**What the task requires**
Reproduce the data exactly as it stands.

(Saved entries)
%%

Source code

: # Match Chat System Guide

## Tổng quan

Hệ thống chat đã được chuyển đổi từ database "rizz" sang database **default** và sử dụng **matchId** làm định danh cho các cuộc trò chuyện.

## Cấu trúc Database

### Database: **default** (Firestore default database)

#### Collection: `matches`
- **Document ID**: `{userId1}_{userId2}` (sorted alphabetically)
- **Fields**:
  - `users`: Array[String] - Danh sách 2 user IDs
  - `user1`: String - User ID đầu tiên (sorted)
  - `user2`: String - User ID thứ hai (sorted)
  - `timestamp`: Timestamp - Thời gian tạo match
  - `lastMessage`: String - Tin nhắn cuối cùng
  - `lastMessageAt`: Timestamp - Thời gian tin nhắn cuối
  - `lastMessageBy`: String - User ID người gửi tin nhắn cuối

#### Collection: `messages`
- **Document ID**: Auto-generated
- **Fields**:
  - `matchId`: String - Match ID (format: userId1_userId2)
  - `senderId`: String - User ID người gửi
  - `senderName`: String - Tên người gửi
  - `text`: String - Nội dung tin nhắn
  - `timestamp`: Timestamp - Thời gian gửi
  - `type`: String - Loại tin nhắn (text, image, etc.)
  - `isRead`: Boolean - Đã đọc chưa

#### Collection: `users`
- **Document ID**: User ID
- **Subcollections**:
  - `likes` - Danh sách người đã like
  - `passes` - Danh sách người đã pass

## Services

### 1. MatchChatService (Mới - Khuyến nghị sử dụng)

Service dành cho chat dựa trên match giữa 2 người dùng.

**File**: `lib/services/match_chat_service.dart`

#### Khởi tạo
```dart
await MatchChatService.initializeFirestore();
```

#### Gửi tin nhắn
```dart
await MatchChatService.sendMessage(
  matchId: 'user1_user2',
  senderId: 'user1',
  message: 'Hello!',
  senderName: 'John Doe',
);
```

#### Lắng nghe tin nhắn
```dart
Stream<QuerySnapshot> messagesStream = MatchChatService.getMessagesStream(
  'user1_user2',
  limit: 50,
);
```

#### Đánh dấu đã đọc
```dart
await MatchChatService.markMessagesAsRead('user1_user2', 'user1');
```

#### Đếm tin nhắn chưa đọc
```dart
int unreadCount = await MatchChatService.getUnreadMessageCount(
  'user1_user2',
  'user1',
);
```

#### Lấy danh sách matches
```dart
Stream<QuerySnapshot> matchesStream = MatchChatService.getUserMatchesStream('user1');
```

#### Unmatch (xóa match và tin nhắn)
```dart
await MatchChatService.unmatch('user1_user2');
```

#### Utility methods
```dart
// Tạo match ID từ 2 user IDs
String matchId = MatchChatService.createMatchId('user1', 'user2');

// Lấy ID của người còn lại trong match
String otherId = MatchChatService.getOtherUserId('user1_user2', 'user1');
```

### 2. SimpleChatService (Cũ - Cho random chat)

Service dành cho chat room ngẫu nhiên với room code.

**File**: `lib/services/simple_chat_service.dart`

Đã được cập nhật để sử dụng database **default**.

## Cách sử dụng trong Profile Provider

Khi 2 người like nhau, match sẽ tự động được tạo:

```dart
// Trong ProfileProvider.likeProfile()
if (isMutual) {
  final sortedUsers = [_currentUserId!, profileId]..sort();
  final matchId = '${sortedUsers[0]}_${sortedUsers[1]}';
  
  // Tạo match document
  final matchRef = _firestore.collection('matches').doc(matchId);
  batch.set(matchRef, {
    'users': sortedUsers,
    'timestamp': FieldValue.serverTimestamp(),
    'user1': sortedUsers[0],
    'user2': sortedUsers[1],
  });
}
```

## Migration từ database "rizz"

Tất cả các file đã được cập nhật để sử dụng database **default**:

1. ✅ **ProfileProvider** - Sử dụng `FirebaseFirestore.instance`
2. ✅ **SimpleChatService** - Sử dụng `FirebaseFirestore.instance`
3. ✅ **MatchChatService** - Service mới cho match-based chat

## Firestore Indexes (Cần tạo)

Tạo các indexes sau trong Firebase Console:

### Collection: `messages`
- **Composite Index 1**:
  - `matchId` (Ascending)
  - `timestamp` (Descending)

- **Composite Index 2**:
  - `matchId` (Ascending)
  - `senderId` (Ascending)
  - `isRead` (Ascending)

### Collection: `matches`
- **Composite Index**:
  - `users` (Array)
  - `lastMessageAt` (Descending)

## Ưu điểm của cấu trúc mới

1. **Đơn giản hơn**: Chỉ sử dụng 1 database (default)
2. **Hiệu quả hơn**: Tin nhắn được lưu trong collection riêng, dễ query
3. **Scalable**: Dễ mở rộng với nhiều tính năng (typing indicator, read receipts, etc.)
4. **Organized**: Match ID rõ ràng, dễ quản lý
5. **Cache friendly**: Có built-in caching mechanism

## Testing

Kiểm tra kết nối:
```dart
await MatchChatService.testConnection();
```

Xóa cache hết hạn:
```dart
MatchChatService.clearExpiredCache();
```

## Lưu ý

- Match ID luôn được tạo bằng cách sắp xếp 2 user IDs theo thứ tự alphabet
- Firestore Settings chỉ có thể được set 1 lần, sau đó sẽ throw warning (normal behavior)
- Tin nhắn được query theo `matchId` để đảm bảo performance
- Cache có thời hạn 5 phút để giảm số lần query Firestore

%%

**Solution below**
Source code

: # Match Chat System Guide

## Tổng quan

Hệ thống chat đã được chuyển đổi từ database "rizz" sang database **default** và sử dụng **matchId** làm định danh cho các cuộc trò chuyện.

## Cấu trúc Database

### Database: **default** (Firestore default database)

#### Collection: `matches`
- **Document ID**: `{userId1}_{userId2}` (sorted alphabetically)
- **Fields**:
  - `users`: Array[String] - Danh sách 2 user IDs
  - `user1`: String - User ID đầu tiên (sorted)
  - `user2`: String - User ID thứ hai (sorted)
  - `timestamp`: Timestamp - Thời gian tạo match
  - `lastMessage`: String - Tin nhắn cuối cùng
  - `lastMessageAt`: Timestamp - Thời gian tin nhắn cuối
  - `lastMessageBy`: String - User ID người gửi tin nhắn cuối

#### Collection: `messages`
- **Document ID**: Auto-generated
- **Fields**:
  - `matchId`: String - Match ID (format: userId1_userId2)
  - `senderId`: String - User ID người gửi
  - `senderName`: String - Tên người gửi
  - `text`: String - Nội dung tin nhắn
  - `timestamp`: Timestamp - Thời gian gửi
  - `type`: String - Loại tin nhắn (text, image, etc.)
  - `isRead`: Boolean - Đã đọc chưa

#### Collection: `users`
- **Document ID**: User ID
- **Subcollections**:
  - `likes` - Danh sách người đã like
  - `passes` - Danh sách người đã pass

## Services

### 1. MatchChatService (Mới - Khuyến nghị sử dụng)

Service dành cho chat dựa trên match giữa 2 người dùng.

**File**: `lib/services/match_chat_service.dart`

#### Khởi tạo
```dart
await MatchChatService.initializeFirestore();
```

#### Gửi tin nhắn
```dart
await MatchChatService.sendMessage(
  matchId: 'user1_user2',
  senderId: 'user1',
  message: 'Hello!',
  senderName: 'John Doe',
);
```

#### Lắng nghe tin nhắn
```dart
Stream<QuerySnapshot> messagesStream = MatchChatService.getMessagesStream(
  'user1_user2',
  limit: 50,
);
```

#### Đánh dấu đã đọc
```dart
await MatchChatService.markMessagesAsRead('user1_user2', 'user1');
```

#### Đếm tin nhắn chưa đọc
```dart
int unreadCount = await MatchChatService.getUnreadMessageCount(
  'user1_user2',
  'user1',
);
```

#### Lấy danh sách matches
```dart
Stream<QuerySnapshot> matchesStream = MatchChatService.getUserMatchesStream('user1');
```

#### Unmatch (xóa match và tin nhắn)
```dart
await MatchChatService.unmatch('user1_user2');
```

#### Utility methods
```dart
// Tạo match ID từ 2 user IDs
String matchId = MatchChatService.createMatchId('user1', 'user2');

// Lấy ID của người còn lại trong match
String otherId = MatchChatService.getOtherUserId('user1_user2', 'user1');
```

### 2. SimpleChatService (Cũ - Cho random chat)

Service dành cho chat room ngẫu nhiên với room code.

**File**: `lib/services/simple_chat_service.dart`

Đã được cập nhật để sử dụng database **default**.

## Cách sử dụng trong Profile Provider

Khi 2 người like nhau, match sẽ tự động được tạo:

```dart
// Trong ProfileProvider.likeProfile()
if (isMutual) {
  final sortedUsers = [_currentUserId!, profileId]..sort();
  final matchId = '${sortedUsers[0]}_${sortedUsers[1]}';
  
  // Tạo match document
  final matchRef = _firestore.collection('matches').doc(matchId);
  batch.set(matchRef, {
    'users': sortedUsers,
    'timestamp': FieldValue.serverTimestamp(),
    'user1': sortedUsers[0],
    'user2': sortedUsers[1],
  });
}
```

## Migration từ database "rizz"

Tất cả các file đã được cập nhật để sử dụng database **default**:

1. ✅ **ProfileProvider** - Sử dụng `FirebaseFirestore.instance`
2. ✅ **SimpleChatService** - Sử dụng `FirebaseFirestore.instance`
3. ✅ **MatchChatService** - Service mới cho match-based chat

## Firestore Indexes (Cần tạo)

Tạo các indexes sau trong Firebase Console:

### Collection: `messages`
- **Composite Index 1**:
  - `matchId` (Ascending)
  - `timestamp` (Descending)

- **Composite Index 2**:
  - `matchId` (Ascending)
  - `senderId` (Ascending)
  - `isRead` (Ascending)

### Collection: `matches`
- **Composite Index**:
  - `users` (Array)
  - `lastMessageAt` (Descending)

## Ưu điểm của cấu trúc mới

1. **Đơn giản hơn**: Chỉ sử dụng 1 database (default)
2. **Hiệu quả hơn**: Tin nhắn được lưu trong collection riêng, dễ query
3. **Scalable**: Dễ mở rộng với nhiều tính năng (typing indicator, read receipts, etc.)
4. **Organized**: Match ID rõ ràng, dễ quản lý
5. **Cache friendly**: Có built-in caching mechanism

## Testing

Kiểm tra kết nối:
```dart
await MatchChatService.testConnection();
```

Xóa cache hết hạn:
```dart
MatchChatService.clearExpiredCache();
```

## Lưu ý

- Match ID luôn được tạo bằng cách sắp xếp 2 user IDs theo thứ tự alphabet
- Firestore Settings chỉ có thể được set 1 lần, sau đó sẽ throw warning (normal behavior)
- Tin nhắn được query theo `matchId` để đảm bảo performance
- Cache có thời hạn 5 phút để giảm số lần query Firestore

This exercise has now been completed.